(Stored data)
·····

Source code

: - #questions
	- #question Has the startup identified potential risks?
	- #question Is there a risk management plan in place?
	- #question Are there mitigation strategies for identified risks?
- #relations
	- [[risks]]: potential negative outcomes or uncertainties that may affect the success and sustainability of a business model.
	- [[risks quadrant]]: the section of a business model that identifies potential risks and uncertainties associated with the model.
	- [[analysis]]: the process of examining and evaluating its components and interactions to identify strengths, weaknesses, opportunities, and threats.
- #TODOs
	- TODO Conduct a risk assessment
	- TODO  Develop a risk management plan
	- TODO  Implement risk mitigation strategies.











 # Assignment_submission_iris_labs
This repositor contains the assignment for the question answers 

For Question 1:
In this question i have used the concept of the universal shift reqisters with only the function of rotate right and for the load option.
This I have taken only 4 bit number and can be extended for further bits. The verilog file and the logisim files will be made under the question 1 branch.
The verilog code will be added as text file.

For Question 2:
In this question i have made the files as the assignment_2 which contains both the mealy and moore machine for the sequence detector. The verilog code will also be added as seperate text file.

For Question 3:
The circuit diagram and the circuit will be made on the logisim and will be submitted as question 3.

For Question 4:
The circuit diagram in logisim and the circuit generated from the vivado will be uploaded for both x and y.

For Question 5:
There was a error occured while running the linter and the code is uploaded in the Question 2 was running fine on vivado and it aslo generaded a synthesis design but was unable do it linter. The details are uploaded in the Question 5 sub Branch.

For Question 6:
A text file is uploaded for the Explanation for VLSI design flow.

·····

:: WHAT THE EXERCISE ASKS ::
Give the lines again, exactly as they stand, from the beginning of the data through the line with "- [[risks quadrant]]: the".

:: WRITTEN RESPONSE ::
Source code

: - #questions
	- #question Has the startup identified potential risks?
	- #question Is there a risk management plan in place?
	- #question Are there mitigation strategies for identified risks?
- #relations
	- [[risks]]: potential negative outcomes or uncertainties that may affect the success and sustainability of a business model.
	- [[risks quadrant]]: the section of a business model that identifies potential risks and uncertainties associated with the model.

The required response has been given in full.